Life on the Lake
Inspired by relaxing vacations, Jen and Grant Humphreys uprooted their family from big city life to become the first residents of Carlton Landing, a small lake community in Oklahoma.
For a time, Jen and Grant Humphreys' life in Oklahoma City was fairly ordinary. Her days revolved around their five kids; he worked long hours as a real estate developer. They spent weekends on Lake Eufaula, in the southeastern part of the state, and for longer vacations trekked to Seaside, Florida. But in 2007, Grant had a life-changing idea: Why not ask Seaside's architect and planner, Andrés Duany, to create something similar—a place embodying the same eco-friendly, pro-pedestrian New Urbanist design principles as the beach town—closer to home?
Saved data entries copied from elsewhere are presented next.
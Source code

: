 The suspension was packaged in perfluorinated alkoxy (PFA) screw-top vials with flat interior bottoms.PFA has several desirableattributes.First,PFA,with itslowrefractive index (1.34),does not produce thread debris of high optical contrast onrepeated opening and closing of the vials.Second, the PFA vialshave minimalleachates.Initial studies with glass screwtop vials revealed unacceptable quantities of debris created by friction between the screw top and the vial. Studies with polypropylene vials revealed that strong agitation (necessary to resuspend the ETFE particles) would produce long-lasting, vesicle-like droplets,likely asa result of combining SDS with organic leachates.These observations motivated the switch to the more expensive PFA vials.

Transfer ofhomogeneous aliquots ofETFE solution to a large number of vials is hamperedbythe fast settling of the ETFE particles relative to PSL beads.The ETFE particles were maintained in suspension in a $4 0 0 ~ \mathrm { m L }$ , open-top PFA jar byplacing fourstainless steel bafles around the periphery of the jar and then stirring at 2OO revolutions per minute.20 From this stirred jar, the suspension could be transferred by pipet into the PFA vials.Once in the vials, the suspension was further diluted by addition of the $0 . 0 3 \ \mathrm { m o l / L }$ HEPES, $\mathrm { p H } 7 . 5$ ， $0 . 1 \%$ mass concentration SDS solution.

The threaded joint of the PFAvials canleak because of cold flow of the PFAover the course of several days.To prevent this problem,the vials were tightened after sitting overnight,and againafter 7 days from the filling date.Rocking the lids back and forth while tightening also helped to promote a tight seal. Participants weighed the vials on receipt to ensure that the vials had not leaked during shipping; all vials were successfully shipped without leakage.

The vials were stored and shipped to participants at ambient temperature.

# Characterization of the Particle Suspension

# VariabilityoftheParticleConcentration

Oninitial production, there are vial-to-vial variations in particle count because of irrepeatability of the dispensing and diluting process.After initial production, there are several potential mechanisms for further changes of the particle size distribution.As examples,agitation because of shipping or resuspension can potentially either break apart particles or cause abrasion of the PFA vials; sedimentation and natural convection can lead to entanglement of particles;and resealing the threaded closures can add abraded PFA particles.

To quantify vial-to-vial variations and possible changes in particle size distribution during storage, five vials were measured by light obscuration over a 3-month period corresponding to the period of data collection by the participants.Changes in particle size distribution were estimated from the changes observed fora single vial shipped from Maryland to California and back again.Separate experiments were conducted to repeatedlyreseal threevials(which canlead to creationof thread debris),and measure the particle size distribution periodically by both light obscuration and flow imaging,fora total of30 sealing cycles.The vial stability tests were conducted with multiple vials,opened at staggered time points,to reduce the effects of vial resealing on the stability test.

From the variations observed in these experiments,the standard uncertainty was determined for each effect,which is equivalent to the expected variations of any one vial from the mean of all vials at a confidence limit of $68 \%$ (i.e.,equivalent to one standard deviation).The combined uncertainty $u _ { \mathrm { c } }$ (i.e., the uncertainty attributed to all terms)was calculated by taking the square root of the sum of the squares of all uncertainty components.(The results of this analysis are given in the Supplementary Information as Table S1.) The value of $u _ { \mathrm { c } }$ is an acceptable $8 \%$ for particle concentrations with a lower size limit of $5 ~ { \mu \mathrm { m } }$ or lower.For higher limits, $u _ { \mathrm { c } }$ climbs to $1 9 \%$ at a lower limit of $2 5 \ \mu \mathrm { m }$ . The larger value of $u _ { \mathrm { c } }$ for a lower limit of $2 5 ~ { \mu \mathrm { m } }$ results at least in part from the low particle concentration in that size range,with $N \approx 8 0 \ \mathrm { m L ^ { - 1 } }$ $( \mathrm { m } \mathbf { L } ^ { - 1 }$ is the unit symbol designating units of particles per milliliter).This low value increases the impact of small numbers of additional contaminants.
The two assembled a group of urban planners and architects, and in 2012 the we'll-never-leave-the-city Humphreys became the first residents of Carlton Landing, an idyllic, new-old-fashioned small town based on big ideas.
Situated on just over 2,000 acres, the storybook town of Carlton Landing features 105 completed homes (the first of a long-term plan for 3,000), a farm, a community garden, and Oklahoma's first rural charter school.
Sense of Community
Inspired by the intimate communities of certain vacation destinations, such as Martha's Vineyard and Palmetto Bluff, Carlton Landing's planners designed rows of cottages on small lots to face one another across a scant 20-foot-wide gap traced by a pedestrian corridor.
The homes in the community are designed with porches to foster neighborliness. The Humphreys' (shown) is extra-inviting, featuring a 10- by 16-foot seating area on one end and an equally spacious dining area on the other.
The same native stone flooring used outside the home continues into the mudroom entrance, where it protects against soggy kids' shoes and muddy dog paws. Colorful artwork by the Humphreys' children sets a happy tone for the family and visitors.
Widely spaced horizontal planks carve out a "foyer" from a portion of the stair landing in the main living area. The red, Asian-inspired buffet pops against the stair landing niche.
Old farmhouses are chopped into many rooms. But this reinterpretation centers around a 40- by 23-foot living/dining/kitchen area to encourage togetherness. The area also opens onto the porch, a common feature in many Carlton Landing homes, so "passing neighbors can see life happening through the windows," says Grant.
With five children and an endless stream of neighbors, Jen wanted to be able to mingle while she cooks, so Craft and Schnell set the kitchen along one wall of the home's open living and dining area. Its simple, rustic materials—butcherblock counters, pale subway tiles, a versatile 14- by 4-foot island wrapped in the same whitewashed pine as the living area's walls—help it blend into the main space rather than overtake it.
Lake Eufaula is pretty much a playground for the local kids. The modern-looking planked sheds on this activity dock are filled with several ready-to-borrow kayaks and paddleboards.
Modeled after Alice Waters' Edible Schoolyard, the community garden serves as a hands-on teaching tool for kids, as well as a place for neighbors to gather, connect, and get their hands dirty. (A separate, larger-scale farm supplies residents with fresh produce either by farm shares or a market that runs from May through November.)